Le problème, c’est que le talent, voire le génie, ça tombe où ça veut… et même parfois sur des sales types qu’on ne voudrait pas fréquenter… Y a pas de justice, mais c’est ainsi : c’est peut-être ça « dégueulasse ».

Pierre Delorme

* C’est la dernière réplique du film A bout de souffle (Jean-Luc Godard, 1960). C’est Jean Seberg, avec son visage d’ange, qui pose cette question.
** Annie Butor, Comment voulez-vous que j’oublie…, Phébus, Paris 2013.

8 commentaires »

  1. delorme michele dit :

    Un beau sujet pour bac philo!
    Le talent et la vertu!
    je connais aussi des gens sans talent qui sont de vrais dégueulasses.

  2. Chris Land dit :

    J’ai le souvenir d’empoignades (verbales) avec plusieurs amis qui défendaient l’idée que « ♫♪ Le poète à toujours raison ♪♫ » pour justifier quelques débordements…

  3. Michel Trihoreau dit :

    On peut aussi se demander si être artiste ne nécessite pas d’être hors du commun (et le bien le mal n’ont rien à y voir) ou bien si le fait d’être hors du commun ne conduit pas à devenir artiste ?
    Mais ne pourrait-on pas apprendre à aimer la part aimable d’un personnage et à oublier le reste tant qu’il n’y a pas de crime de fait ?

    • administrateur dit :

      Personnellement, je ne le crois pas.
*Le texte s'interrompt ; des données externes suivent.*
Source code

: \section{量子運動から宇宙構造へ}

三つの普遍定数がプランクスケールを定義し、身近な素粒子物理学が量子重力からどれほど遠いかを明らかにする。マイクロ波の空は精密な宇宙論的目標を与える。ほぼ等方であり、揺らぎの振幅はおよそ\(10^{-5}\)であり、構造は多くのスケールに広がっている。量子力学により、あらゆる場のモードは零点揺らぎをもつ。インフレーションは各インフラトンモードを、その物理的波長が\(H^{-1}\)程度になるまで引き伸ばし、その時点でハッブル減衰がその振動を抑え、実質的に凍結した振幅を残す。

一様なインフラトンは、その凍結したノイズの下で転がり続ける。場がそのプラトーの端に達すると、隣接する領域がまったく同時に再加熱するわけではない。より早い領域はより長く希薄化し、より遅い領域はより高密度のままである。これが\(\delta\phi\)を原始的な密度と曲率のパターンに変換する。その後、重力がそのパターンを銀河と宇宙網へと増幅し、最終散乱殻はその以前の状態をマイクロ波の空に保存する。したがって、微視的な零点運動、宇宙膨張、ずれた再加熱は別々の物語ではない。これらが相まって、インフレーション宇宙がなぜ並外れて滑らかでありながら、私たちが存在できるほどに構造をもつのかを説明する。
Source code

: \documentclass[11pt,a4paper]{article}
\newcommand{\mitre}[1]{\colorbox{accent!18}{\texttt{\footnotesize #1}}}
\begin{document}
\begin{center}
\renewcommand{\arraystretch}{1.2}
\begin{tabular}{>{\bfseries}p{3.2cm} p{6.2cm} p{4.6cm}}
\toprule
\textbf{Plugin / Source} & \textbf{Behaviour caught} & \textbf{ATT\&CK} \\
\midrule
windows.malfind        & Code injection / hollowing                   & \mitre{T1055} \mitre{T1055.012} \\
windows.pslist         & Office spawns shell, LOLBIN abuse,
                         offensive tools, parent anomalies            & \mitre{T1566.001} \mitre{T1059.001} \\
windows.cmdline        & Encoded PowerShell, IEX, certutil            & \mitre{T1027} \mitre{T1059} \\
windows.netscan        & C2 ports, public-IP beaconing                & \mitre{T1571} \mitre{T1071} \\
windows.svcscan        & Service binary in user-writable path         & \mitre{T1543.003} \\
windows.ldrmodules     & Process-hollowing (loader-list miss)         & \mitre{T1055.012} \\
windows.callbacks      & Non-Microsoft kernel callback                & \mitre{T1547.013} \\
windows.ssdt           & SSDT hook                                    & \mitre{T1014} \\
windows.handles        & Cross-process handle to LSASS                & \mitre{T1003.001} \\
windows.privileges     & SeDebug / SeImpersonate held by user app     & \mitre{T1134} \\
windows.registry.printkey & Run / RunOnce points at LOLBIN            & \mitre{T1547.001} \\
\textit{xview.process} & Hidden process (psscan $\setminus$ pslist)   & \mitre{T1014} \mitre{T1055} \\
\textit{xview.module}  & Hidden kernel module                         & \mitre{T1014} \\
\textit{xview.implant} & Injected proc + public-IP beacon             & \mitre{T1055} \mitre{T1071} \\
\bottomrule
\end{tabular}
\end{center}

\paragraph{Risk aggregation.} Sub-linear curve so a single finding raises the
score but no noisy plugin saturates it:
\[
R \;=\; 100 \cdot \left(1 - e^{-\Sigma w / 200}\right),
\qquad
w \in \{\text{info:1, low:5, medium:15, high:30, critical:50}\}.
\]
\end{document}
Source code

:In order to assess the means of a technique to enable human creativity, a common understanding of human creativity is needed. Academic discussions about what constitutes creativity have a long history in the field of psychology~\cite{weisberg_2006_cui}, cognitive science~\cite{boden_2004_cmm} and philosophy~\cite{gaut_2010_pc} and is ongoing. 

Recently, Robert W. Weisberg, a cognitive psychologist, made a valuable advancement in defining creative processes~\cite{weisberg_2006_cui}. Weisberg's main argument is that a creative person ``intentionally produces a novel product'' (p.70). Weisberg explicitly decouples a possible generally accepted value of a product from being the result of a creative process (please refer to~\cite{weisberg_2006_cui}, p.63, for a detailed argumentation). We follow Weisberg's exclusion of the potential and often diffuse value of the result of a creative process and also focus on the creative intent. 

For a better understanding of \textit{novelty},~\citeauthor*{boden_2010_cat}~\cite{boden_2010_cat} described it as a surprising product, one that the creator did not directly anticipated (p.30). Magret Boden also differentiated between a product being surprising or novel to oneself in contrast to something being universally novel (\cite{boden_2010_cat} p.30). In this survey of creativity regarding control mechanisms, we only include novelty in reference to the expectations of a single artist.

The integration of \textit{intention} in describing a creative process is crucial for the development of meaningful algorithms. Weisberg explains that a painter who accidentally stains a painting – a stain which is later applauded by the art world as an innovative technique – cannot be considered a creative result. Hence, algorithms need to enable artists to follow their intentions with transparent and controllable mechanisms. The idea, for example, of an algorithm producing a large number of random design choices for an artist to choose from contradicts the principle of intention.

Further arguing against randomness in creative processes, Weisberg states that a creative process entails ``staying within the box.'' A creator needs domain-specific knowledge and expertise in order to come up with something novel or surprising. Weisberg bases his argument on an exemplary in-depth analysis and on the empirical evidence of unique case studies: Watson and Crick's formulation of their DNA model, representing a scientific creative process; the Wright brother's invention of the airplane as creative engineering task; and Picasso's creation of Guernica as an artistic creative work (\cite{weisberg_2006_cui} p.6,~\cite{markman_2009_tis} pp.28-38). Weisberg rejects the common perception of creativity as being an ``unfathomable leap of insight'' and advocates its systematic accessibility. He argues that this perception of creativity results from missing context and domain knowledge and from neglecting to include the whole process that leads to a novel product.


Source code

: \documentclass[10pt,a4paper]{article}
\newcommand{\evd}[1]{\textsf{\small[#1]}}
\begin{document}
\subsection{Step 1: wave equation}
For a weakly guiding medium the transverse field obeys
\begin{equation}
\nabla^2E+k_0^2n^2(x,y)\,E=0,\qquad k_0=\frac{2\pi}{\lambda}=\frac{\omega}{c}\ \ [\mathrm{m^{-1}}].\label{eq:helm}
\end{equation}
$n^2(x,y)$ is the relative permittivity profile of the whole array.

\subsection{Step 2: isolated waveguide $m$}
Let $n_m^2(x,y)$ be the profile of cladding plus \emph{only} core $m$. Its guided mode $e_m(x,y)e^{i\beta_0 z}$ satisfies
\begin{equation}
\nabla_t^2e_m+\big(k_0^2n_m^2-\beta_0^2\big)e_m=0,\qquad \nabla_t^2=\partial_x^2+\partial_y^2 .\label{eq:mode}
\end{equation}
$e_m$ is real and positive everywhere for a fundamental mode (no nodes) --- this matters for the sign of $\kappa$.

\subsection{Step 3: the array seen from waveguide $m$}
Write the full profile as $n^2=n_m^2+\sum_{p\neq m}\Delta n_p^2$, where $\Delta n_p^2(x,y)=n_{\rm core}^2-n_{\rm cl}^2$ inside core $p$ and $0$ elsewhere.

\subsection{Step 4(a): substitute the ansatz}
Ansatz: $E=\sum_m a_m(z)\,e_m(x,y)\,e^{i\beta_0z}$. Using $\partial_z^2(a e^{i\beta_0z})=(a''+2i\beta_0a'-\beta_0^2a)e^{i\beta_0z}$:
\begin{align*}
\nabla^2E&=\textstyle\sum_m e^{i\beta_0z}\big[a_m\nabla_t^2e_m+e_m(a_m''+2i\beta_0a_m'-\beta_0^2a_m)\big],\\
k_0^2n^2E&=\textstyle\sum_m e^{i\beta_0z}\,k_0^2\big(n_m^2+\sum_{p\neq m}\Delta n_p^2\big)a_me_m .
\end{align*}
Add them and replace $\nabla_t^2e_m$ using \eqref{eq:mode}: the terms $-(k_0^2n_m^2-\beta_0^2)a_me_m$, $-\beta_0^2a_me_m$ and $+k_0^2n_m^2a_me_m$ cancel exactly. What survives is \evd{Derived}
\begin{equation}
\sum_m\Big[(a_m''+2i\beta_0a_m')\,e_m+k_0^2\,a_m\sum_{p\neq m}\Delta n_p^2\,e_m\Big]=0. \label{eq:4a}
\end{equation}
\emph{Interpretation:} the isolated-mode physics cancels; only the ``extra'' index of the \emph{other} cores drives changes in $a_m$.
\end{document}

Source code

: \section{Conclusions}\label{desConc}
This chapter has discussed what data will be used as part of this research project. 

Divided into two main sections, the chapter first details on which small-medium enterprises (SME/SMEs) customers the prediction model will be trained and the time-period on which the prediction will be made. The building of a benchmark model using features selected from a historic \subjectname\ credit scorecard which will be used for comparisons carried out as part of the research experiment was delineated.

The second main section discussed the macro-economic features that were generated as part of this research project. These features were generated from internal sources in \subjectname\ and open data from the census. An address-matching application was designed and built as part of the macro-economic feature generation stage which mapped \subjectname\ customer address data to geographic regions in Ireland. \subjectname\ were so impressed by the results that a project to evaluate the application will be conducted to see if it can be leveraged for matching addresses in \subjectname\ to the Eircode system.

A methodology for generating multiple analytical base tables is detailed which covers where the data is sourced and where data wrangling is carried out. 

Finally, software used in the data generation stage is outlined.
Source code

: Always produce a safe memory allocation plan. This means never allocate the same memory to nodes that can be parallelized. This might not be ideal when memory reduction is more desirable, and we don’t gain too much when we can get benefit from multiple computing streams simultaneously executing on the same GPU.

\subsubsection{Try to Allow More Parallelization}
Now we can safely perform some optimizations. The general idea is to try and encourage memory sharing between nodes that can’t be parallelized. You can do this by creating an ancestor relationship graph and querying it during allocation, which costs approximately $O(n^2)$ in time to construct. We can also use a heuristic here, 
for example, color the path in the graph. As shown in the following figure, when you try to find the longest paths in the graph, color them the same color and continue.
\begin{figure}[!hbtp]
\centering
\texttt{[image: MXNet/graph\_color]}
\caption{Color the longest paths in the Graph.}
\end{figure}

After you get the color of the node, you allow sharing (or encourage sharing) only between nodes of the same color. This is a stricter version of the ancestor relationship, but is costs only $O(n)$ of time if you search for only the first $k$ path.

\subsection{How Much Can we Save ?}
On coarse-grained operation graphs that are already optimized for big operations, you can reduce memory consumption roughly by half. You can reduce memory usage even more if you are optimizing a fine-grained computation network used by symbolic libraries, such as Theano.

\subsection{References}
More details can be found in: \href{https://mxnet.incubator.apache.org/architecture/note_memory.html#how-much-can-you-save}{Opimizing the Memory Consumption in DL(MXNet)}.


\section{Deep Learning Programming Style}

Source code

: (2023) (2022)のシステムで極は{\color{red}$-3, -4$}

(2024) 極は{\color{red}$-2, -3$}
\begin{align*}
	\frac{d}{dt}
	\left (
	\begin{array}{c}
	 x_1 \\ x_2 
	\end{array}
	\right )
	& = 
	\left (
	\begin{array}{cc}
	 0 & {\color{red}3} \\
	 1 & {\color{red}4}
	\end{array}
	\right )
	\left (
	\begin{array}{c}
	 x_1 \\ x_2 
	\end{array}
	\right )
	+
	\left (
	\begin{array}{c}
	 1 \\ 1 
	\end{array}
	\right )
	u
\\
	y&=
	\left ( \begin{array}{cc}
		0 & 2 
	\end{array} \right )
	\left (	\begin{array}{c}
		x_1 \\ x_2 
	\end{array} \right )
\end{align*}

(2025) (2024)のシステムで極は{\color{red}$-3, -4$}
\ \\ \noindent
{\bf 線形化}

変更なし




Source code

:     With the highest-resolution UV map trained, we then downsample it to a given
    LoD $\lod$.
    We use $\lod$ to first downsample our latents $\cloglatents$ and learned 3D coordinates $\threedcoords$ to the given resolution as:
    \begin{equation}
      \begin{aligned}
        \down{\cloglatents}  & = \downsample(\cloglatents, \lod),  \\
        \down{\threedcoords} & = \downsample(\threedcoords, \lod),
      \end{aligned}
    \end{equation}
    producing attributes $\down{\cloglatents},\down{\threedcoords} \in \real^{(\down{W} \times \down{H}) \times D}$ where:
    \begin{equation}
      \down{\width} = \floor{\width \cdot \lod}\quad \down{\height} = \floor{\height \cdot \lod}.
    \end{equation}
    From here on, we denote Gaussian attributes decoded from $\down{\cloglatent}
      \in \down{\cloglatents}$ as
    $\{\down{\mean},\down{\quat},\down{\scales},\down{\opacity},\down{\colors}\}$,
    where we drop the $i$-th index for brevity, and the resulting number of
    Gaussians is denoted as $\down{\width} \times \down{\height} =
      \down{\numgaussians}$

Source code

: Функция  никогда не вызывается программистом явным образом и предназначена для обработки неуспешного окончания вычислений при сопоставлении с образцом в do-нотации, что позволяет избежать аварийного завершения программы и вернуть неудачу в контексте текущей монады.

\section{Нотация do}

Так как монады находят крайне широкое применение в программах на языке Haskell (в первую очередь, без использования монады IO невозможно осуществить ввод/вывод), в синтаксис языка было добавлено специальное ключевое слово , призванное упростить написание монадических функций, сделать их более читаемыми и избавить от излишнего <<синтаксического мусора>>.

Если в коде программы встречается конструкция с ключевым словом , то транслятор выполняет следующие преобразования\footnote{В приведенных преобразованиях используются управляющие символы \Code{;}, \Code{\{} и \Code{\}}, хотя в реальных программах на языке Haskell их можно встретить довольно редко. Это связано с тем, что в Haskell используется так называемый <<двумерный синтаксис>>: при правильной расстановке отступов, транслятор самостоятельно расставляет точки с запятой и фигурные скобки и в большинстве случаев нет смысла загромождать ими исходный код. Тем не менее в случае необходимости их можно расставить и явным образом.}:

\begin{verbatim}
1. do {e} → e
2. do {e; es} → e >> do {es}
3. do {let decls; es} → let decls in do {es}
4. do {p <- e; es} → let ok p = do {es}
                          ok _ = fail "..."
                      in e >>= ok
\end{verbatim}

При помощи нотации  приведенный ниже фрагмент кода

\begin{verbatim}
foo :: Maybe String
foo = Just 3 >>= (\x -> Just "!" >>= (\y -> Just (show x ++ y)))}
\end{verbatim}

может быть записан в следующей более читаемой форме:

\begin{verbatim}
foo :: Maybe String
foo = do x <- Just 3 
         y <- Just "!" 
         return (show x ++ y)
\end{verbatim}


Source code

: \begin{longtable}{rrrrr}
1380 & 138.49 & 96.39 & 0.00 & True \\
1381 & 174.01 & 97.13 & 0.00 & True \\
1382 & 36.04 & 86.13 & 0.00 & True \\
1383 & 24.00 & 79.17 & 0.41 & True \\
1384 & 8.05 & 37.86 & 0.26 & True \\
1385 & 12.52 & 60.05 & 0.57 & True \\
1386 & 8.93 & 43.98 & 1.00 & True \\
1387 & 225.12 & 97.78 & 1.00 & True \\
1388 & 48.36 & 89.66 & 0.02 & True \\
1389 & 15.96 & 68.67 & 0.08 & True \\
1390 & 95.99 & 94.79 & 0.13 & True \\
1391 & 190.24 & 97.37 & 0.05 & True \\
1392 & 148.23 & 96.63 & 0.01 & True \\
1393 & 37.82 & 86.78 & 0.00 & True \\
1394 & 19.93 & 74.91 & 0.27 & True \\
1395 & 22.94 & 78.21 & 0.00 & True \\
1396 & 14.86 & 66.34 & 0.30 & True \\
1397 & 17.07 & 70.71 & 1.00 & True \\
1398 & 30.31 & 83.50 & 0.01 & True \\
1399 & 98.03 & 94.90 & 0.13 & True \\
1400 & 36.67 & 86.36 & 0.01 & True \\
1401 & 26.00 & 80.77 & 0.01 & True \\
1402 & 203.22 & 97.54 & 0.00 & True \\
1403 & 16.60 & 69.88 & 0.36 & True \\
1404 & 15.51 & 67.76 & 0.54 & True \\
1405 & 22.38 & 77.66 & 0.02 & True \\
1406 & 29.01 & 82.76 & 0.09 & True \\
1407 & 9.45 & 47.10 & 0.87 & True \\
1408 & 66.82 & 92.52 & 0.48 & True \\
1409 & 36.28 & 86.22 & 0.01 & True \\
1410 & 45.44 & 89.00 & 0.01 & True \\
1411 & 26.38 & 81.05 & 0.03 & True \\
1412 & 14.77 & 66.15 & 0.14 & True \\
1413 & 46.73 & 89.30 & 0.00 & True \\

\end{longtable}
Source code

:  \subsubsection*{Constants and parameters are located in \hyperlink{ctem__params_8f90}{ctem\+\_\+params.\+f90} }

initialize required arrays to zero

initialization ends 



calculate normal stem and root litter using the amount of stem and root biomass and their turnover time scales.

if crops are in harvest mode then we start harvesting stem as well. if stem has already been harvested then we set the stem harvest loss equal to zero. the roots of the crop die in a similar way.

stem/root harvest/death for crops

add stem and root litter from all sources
Les artistes sont des gens comme les autres, même s’ils croient le contraire et leurs admirateurs aussi. Parmi eux, certains artistes, bien sûr, sont hors du commun, mais ils sont rares, tout comme les gens hors du commun qui s’illustrent dans d’autres domaines. Si les artistes « ordinaires » ont quelque chose « hors du commun », ça n’est généralement pas le talent, mais un narcissisme très supérieur à la moyenne, et un égocentrisme forcené. Je crois que ça ne serait pas une mauvaise chose de faire enfin un sort à la mythologie qui fait des « artistes » des gens spéciaux, plus sensibles que les autres. On ne naît pas artiste, on choisit (et les circonstances sociales choisissent encore davantage pour vous) de le devenir. Pierre Delorme

      • Danièle Sala dit :

        Vaste débat entre l’inné et l’acquis ! En fin de compte, nous ne sommes tous que des humains, certains étant plus humanistes que d’autres, et d’autres un peu plus dégueulasses que d’autres, qu’ils soient artistes ou non.

  4. Comte dit :

    Y a-t-il des degrés dans « le dégueulasse » ?????

  5. brouhard dit :

    Bonjour,
    J’ai lu et relu plusieurs fois l’article et les commentaires, il me semble que personne n’émet de réserves sur ce livre dont il me semble avoir lu quelque part que ses critiques sont quelque peu exagérées et qu’elles sentent un peu la vengeance. Je ne crois pas que Ferré ait été un saint (ce serait vache) mais de là penser qu’il était « dégueulasse » il y a peut-être un juste milieu, et je pense aussi que cela se saurait depuis longtemps.
    Quoi qu’il en soit, c’est un plaisir de visiter ce site. Bravo messieurs.